▶ **YOUR ASSIGNMENT**
Begin with the first line below and retype each line exactly through the line containing "Dictates that the even-odd". Any pictures are to be left out.

Saved data entries:
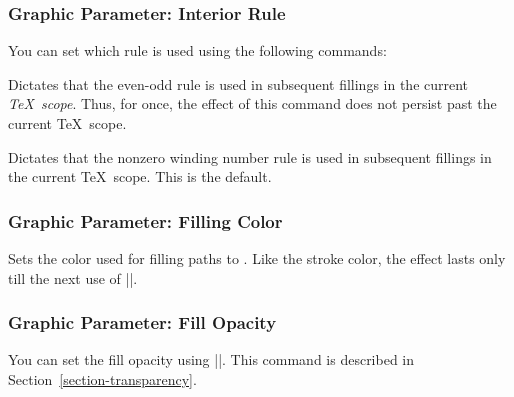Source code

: \subsubsection{Graphic Parameter: Interior Rule}

You can set which rule is used using the following commands:

\begin{command}{\pgfseteorule}
    Dictates that the even-odd rule is used in subsequent fillings in the
    current \emph{\TeX\ scope}. Thus, for once, the effect of this command does
    not persist past the current \TeX\ scope.
\begin{codeexample}[]
\begin{pgfpicture}
  \pgfseteorule
  \pgfpathcircle{\pgfpoint{0mm}{0cm}}{7mm}
  \pgfpathcircle{\pgfpoint{5mm}{0cm}}{7mm}
\end{pgfpicture}
\end{codeexample}
\end{command}

\begin{command}{\pgfsetnonzerorule}
    Dictates that the nonzero winding number rule is used in subsequent
    fillings in the current \TeX\ scope. This is the default.
\begin{codeexample}[]
\begin{pgfpicture}
  \pgfsetnonzerorule
  \pgfpathcircle{\pgfpoint{0mm}{0cm}}{7mm}
  \pgfpathcircle{\pgfpoint{5mm}{0cm}}{7mm}
\end{pgfpicture}
\end{codeexample}
\end{command}


\subsubsection{Graphic Parameter: Filling Color}

\begin{command}{\pgfsetfillcolor{}}
    Sets the color used for filling paths to . Like the stroke
    color, the effect lasts only till the next use of |\color|.
\end{command}


\subsubsection{Graphic Parameter: Fill Opacity}

You can set the fill opacity using |\pgfsetfillopacity|. This command is
described in Section~\ref{section-transparency}.


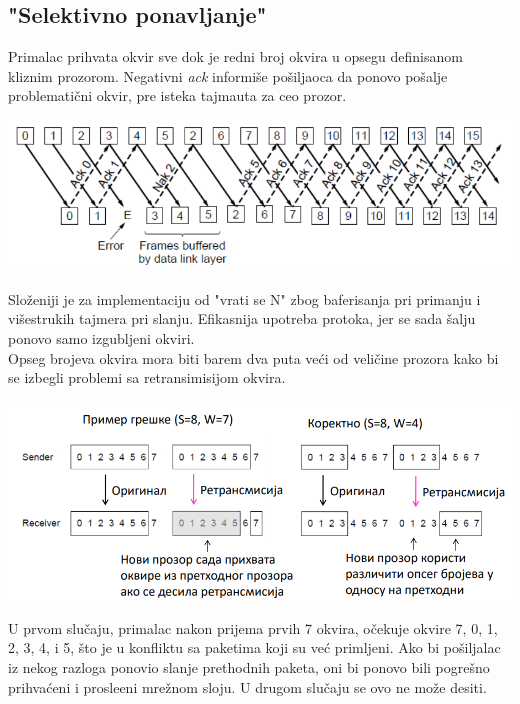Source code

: \documentclass{article} %
\begin{document}
\subsection{"Selektivno ponavljanje"}

Primalac prihvata okvir sve dok je redni broj okvira u opsegu definisanom kliznim prozorom. Negativni \textit{ack} informi\v{s}e po\v{s}iljaoca da ponovo po\v{s}alje problemati\v{c}ni okvir, pre isteka tajmauta za ceo prozor.

\begin{center}
\includegraphics[scale=0.4]{selektivno-ponavljanje}
\end{center}
Slo\v{z}eniji je za implementaciju od "vrati se N" zbog baferisanja pri primanju i vi\v{s}estrukih tajmera pri slanju. Efikasnija upotreba protoka, jer se sada \v{s}alju ponovo samo izgubljeni okviri.\\
Opseg brojeva okvira mora biti barem dva puta ve\'{c}i od veli\v{c}ine prozora kako bi se izbegli problemi sa retransimisijom okvira.

\begin{center}
\includegraphics[scale=0.4]{selektivno-zahtevi}
\end{center}

U prvom slu\v{c}aju, primalac nakon prijema prvih 7 okvira, o\v{c}ekuje okvire 7, 0, 1, 2, 3, 4, i 5, \v{s}to je u konfliktu sa paketima koji su ve\'{c} primljeni. Ako bi po\v{s}iljalac iz nekog razloga ponovio slanje prethodnih paketa, oni bi ponovo bili pogre\v{s}no prihva\'{c}eni i prosle\dj{}eni mre\v{z}nom sloju. U drugom slu\v{c}aju se ovo ne mo\v{z}e desiti.
\end{document}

▶ **WRITTEN SOLUTION**
Source code

: \subsubsection{Graphic Parameter: Interior Rule}

You can set which rule is used using the following commands:

\begin{command}{\pgfseteorule}
    Dictates that the even-odd rule is used in subsequent fillings in the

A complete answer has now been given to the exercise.